- **What to do**:
Extract the first line through the line containing "# पहुँच पर हमारा ध्यान" from the listing below, exactly as written.

- **Study material**:
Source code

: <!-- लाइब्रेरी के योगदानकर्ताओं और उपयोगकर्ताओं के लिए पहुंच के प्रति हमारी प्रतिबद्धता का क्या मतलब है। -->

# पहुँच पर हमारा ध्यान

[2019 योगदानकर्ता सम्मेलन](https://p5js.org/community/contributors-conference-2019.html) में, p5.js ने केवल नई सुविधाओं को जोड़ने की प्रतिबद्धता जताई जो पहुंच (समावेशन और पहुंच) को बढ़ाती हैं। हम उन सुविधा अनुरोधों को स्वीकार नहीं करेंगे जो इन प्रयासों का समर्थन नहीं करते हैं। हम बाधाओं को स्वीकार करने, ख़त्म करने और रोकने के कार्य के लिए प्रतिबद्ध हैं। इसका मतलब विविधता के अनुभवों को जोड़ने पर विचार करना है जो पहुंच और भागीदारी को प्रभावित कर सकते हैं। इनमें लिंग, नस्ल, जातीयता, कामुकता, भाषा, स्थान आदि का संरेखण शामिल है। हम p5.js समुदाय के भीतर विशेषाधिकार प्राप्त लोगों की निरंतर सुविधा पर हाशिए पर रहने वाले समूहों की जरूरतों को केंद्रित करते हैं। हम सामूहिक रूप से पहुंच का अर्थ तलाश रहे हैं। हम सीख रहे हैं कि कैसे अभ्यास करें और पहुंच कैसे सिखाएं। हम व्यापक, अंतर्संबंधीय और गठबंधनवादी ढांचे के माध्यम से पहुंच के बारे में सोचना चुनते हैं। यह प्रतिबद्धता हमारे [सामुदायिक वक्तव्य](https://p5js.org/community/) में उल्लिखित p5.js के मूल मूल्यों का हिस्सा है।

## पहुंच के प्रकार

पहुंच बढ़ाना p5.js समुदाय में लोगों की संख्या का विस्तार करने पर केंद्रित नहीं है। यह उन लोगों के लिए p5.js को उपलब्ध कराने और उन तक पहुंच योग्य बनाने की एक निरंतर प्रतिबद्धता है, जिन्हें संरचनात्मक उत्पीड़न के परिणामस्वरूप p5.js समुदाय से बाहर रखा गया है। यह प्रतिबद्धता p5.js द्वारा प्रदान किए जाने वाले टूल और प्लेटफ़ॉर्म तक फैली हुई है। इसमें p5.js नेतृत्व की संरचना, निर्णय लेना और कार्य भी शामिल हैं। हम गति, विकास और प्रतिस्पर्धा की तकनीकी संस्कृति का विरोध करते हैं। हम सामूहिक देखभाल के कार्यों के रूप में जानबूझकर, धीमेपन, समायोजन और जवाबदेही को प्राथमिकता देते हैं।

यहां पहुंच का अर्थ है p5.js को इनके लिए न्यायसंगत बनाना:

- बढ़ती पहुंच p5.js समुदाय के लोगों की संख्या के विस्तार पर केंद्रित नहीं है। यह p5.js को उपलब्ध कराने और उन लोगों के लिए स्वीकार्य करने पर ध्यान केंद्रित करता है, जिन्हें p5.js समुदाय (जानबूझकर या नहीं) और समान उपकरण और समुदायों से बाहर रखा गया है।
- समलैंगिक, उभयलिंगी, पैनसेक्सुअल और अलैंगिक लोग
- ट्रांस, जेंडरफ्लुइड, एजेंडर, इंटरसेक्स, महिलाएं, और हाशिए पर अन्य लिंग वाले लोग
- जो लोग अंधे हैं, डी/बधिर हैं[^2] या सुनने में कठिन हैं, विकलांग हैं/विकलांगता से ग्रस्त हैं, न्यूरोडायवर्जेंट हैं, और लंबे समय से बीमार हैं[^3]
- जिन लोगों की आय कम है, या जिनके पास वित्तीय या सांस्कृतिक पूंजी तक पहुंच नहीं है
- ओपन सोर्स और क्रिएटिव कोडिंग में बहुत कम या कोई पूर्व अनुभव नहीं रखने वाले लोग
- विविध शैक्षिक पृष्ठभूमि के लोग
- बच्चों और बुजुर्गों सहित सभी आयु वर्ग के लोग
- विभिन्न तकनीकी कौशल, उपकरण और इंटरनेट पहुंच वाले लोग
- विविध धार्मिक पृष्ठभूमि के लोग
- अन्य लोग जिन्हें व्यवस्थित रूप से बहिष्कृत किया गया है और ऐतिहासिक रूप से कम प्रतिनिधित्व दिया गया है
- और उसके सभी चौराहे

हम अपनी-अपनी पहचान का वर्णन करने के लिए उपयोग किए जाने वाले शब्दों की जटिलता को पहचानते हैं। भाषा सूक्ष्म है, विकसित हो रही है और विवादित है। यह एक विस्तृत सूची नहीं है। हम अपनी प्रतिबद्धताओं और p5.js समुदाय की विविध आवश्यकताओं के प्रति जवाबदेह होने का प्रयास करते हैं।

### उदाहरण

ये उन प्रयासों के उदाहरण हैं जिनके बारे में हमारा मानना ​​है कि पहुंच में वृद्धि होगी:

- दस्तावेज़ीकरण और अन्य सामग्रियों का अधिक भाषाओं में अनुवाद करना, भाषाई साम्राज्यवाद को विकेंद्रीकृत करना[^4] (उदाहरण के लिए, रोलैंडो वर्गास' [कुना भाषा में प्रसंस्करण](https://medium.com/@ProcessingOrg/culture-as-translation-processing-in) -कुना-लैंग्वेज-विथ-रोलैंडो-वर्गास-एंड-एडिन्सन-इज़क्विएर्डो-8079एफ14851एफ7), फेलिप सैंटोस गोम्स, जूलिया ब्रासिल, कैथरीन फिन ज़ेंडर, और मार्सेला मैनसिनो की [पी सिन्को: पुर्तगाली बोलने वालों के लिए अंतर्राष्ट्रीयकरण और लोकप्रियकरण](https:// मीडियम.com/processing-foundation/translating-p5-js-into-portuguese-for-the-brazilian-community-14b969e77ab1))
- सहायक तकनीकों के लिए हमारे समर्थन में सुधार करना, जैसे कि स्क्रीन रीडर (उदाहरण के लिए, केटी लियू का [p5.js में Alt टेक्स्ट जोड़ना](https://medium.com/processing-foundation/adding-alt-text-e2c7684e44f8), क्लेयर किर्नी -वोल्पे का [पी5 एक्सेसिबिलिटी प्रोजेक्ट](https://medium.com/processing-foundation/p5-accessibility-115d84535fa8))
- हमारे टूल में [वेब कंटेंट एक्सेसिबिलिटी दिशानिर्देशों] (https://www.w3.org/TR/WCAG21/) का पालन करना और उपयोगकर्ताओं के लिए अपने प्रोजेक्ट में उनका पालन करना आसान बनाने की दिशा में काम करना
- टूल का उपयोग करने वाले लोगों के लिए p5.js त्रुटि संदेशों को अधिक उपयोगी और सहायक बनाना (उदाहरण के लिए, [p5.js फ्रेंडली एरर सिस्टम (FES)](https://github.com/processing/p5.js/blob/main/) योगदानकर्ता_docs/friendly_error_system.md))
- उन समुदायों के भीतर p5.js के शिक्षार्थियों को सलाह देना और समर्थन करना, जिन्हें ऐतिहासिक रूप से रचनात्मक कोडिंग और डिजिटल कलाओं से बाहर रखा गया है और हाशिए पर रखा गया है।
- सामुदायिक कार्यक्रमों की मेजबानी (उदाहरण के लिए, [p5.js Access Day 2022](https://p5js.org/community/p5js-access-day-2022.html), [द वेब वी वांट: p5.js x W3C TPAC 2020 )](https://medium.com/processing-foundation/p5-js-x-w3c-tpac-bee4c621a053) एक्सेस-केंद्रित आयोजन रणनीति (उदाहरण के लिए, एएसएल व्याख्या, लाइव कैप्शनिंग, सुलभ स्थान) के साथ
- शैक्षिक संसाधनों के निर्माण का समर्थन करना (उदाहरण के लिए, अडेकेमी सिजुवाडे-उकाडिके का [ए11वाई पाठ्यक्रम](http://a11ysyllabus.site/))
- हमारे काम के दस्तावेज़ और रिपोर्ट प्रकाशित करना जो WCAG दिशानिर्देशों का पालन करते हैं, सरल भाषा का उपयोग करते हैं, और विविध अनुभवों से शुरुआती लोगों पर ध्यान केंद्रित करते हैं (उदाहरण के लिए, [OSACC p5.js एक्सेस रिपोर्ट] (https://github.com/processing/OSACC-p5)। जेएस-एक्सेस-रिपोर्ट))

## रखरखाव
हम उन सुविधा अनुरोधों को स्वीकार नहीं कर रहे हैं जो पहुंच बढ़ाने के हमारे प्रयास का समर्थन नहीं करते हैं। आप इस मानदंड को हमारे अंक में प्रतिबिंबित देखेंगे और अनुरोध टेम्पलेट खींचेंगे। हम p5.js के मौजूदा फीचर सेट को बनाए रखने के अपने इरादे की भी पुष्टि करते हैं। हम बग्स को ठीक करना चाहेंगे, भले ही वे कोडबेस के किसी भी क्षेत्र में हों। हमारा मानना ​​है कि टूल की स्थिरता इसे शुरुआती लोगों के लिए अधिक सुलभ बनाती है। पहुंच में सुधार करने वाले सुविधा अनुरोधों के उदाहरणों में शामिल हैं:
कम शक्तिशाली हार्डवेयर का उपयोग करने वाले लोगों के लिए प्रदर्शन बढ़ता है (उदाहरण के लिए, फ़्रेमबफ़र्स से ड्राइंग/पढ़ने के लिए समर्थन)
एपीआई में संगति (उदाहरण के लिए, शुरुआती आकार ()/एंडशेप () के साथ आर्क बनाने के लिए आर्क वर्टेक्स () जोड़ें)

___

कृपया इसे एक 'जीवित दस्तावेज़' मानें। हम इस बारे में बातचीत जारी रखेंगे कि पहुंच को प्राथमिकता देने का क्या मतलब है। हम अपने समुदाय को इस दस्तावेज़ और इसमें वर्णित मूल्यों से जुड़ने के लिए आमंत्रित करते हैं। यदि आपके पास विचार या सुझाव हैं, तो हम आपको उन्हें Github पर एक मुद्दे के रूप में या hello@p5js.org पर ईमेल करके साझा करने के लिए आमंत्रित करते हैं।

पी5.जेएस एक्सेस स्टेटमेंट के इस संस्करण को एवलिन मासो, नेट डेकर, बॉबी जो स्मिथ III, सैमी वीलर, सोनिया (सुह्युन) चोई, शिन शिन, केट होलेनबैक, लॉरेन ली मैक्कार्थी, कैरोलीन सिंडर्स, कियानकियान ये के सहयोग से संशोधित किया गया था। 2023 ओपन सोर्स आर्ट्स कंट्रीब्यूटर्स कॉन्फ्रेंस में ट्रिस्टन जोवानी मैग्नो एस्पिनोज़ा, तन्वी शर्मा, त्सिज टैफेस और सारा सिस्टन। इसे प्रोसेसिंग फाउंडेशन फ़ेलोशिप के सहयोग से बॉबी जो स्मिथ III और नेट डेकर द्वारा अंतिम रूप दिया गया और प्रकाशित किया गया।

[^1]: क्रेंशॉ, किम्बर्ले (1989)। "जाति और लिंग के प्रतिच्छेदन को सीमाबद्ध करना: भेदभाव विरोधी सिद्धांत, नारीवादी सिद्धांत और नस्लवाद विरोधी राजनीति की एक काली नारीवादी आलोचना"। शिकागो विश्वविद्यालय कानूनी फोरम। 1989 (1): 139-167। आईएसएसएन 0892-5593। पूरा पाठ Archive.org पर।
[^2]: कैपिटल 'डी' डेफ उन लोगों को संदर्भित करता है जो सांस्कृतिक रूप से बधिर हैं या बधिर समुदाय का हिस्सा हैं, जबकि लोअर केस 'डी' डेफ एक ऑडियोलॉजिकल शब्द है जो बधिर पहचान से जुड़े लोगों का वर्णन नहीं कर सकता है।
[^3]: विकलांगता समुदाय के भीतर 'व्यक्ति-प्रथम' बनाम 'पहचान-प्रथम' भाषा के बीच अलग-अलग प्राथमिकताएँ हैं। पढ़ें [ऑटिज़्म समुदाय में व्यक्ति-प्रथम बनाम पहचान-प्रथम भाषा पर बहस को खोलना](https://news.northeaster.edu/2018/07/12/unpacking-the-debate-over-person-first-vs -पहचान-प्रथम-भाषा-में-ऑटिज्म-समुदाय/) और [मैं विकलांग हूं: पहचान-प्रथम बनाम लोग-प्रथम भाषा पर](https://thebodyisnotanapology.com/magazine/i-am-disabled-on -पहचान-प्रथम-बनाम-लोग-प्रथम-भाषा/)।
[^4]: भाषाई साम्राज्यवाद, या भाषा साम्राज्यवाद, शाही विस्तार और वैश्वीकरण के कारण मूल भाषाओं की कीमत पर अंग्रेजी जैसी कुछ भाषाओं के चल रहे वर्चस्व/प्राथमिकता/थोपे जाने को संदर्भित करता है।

- **The completed task**:
Source code

: <!-- लाइब्रेरी के योगदानकर्ताओं और उपयोगकर्ताओं के लिए पहुंच के प्रति हमारी प्रतिबद्धता का क्या मतलब है। -->

# पहुँच पर हमारा ध्यान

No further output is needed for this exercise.